Martingale Solution to a Stochastic Chemotaxis System with Porous Medium Diffusion

TL;DR

This paper establishes the existence of a martingale solution for a stochastic chemotaxis system with porous medium diffusion, using a fixed point approach in a stochastic setting.

Contribution

It introduces a novel stochastic framework for the Keller-Segel system with porous medium diffusion and constructs a martingale solution via a specialized fixed point theorem.

Findings

Existence of a martingale solution for the stochastic chemotaxis system.

Development of a stochastic fixed point theorem tailored to the problem.

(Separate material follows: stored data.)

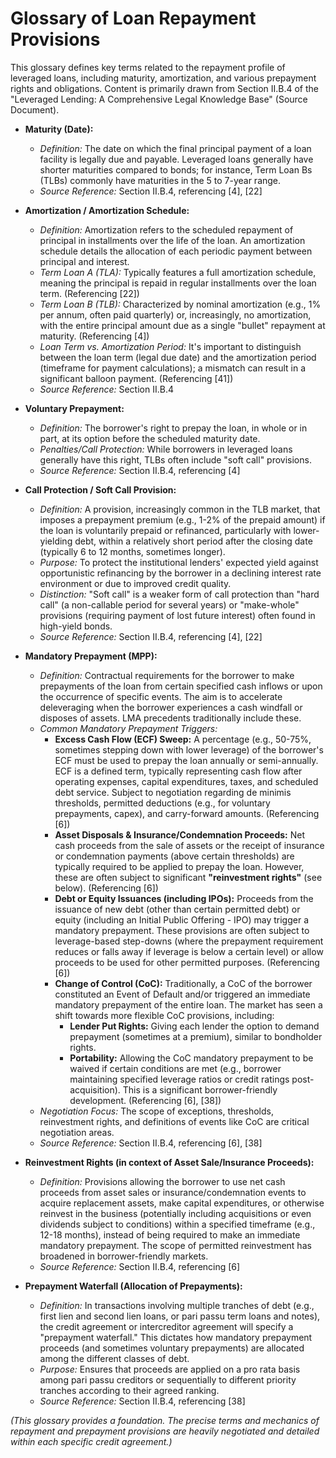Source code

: # Glossary of Loan Repayment Provisions

This glossary defines key terms related to the repayment profile of leveraged loans, including maturity, amortization, and various prepayment rights and obligations. Content is primarily drawn from Section II.B.4 of the "Leveraged Lending: A Comprehensive Legal Knowledge Base" (Source Document).

*   **Maturity (Date):**
    *   *Definition:* The date on which the final principal payment of a loan facility is legally due and payable. Leveraged loans generally have shorter maturities compared to bonds; for instance, Term Loan Bs (TLBs) commonly have maturities in the 5 to 7-year range.
    *   *Source Reference:* Section II.B.4, referencing [4], [22]

*   **Amortization / Amortization Schedule:**
    *   *Definition:* Amortization refers to the scheduled repayment of principal in installments over the life of the loan. An amortization schedule details the allocation of each periodic payment between principal and interest.
    *   *Term Loan A (TLA):* Typically features a full amortization schedule, meaning the principal is repaid in regular installments over the loan term. (Referencing [22])
    *   *Term Loan B (TLB):* Characterized by nominal amortization (e.g., 1% per annum, often paid quarterly) or, increasingly, no amortization, with the entire principal amount due as a single "bullet" repayment at maturity. (Referencing [4])
    *   *Loan Term vs. Amortization Period:* It's important to distinguish between the loan term (legal due date) and the amortization period (timeframe for payment calculations); a mismatch can result in a significant balloon payment. (Referencing [41])
    *   *Source Reference:* Section II.B.4

*   **Voluntary Prepayment:**
    *   *Definition:* The borrower's right to prepay the loan, in whole or in part, at its option before the scheduled maturity date.
    *   *Penalties/Call Protection:* While borrowers in leveraged loans generally have this right, TLBs often include "soft call" provisions.
    *   *Source Reference:* Section II.B.4, referencing [4]

*   **Call Protection / Soft Call Provision:**
    *   *Definition:* A provision, increasingly common in the TLB market, that imposes a prepayment premium (e.g., 1-2% of the prepaid amount) if the loan is voluntarily prepaid or refinanced, particularly with lower-yielding debt, within a relatively short period after the closing date (typically 6 to 12 months, sometimes longer).
    *   *Purpose:* To protect the institutional lenders' expected yield against opportunistic refinancing by the borrower in a declining interest rate environment or due to improved credit quality.
    *   *Distinction:* "Soft call" is a weaker form of call protection than "hard call" (a non-callable period for several years) or "make-whole" provisions (requiring payment of lost future interest) often found in high-yield bonds.
    *   *Source Reference:* Section II.B.4, referencing [4], [22]

*   **Mandatory Prepayment (MPP):**
    *   *Definition:* Contractual requirements for the borrower to make prepayments of the loan from certain specified cash inflows or upon the occurrence of specific events. The aim is to accelerate deleveraging when the borrower experiences a cash windfall or disposes of assets. LMA precedents traditionally include these.
    *   *Common Mandatory Prepayment Triggers:*
        *   **Excess Cash Flow (ECF) Sweep:** A percentage (e.g., 50-75%, sometimes stepping down with lower leverage) of the borrower's ECF must be used to prepay the loan annually or semi-annually. ECF is a defined term, typically representing cash flow after operating expenses, capital expenditures, taxes, and scheduled debt service. Subject to negotiation regarding de minimis thresholds, permitted deductions (e.g., for voluntary prepayments, capex), and carry-forward amounts. (Referencing [6])
        *   **Asset Disposals & Insurance/Condemnation Proceeds:** Net cash proceeds from the sale of assets or the receipt of insurance or condemnation payments (above certain thresholds) are typically required to be applied to prepay the loan. However, these are often subject to significant **"reinvestment rights"** (see below). (Referencing [6])
        *   **Debt or Equity Issuances (including IPOs):** Proceeds from the issuance of new debt (other than certain permitted debt) or equity (including an Initial Public Offering - IPO) may trigger a mandatory prepayment. These provisions are often subject to leverage-based step-downs (where the prepayment requirement reduces or falls away if leverage is below a certain level) or allow proceeds to be used for other permitted purposes. (Referencing [6])
        *   **Change of Control (CoC):** Traditionally, a CoC of the borrower constituted an Event of Default and/or triggered an immediate mandatory prepayment of the entire loan. The market has seen a shift towards more flexible CoC provisions, including:
            *   **Lender Put Rights:** Giving each lender the option to demand prepayment (sometimes at a premium), similar to bondholder rights.
            *   **Portability:** Allowing the CoC mandatory prepayment to be waived if certain conditions are met (e.g., borrower maintaining specified leverage ratios or credit ratings post-acquisition). This is a significant borrower-friendly development. (Referencing [6], [38])
    *   *Negotiation Focus:* The scope of exceptions, thresholds, reinvestment rights, and definitions of events like CoC are critical negotiation areas.
    *   *Source Reference:* Section II.B.4, referencing [6], [38]

*   **Reinvestment Rights (in context of Asset Sale/Insurance Proceeds):**
    *   *Definition:* Provisions allowing the borrower to use net cash proceeds from asset sales or insurance/condemnation events to acquire replacement assets, make capital expenditures, or otherwise reinvest in the business (potentially including acquisitions or even dividends subject to conditions) within a specified timeframe (e.g., 12-18 months), instead of being required to make an immediate mandatory prepayment. The scope of permitted reinvestment has broadened in borrower-friendly markets.
    *   *Source Reference:* Section II.B.4, referencing [6]

*   **Prepayment Waterfall (Allocation of Prepayments):**
    *   *Definition:* In transactions involving multiple tranches of debt (e.g., first lien and second lien loans, or pari passu term loans and notes), the credit agreement or intercreditor agreement will specify a "prepayment waterfall." This dictates how mandatory prepayment proceeds (and sometimes voluntary prepayments) are allocated among the different classes of debt.
    *   *Purpose:* Ensures that proceeds are applied on a pro rata basis among pari passu creditors or sequentially to different priority tranches according to their agreed ranking.
    *   *Source Reference:* Section II.B.4, referencing [38]

*(This glossary provides a foundation. The precise terms and mechanics of repayment and prepayment provisions are heavily negotiated and detailed within each specific credit agreement.)*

Analysis of the solution's properties in a Banach space setting.

Abstract

In this paper, we study the classical Keller - Segel system on a two-dimensional domain perturbed by a pair of Wiener processes, where the leading diffusion term is replaced by a porous media term. Since the randomness is intrinsic, the interpretation of the stochastic integral in the Stratonovich sense is natural. We construct a solution (integral) operator and establish its continuity and compactness properties in an appropriately chosen Banach space. In this manner, we formulate a stochastic version of the Schauder - Tychonoff Type Fixed Point Theorem which is specific to our problem to obtain a solution. In-kind, we achieve the existence of a martingale solution.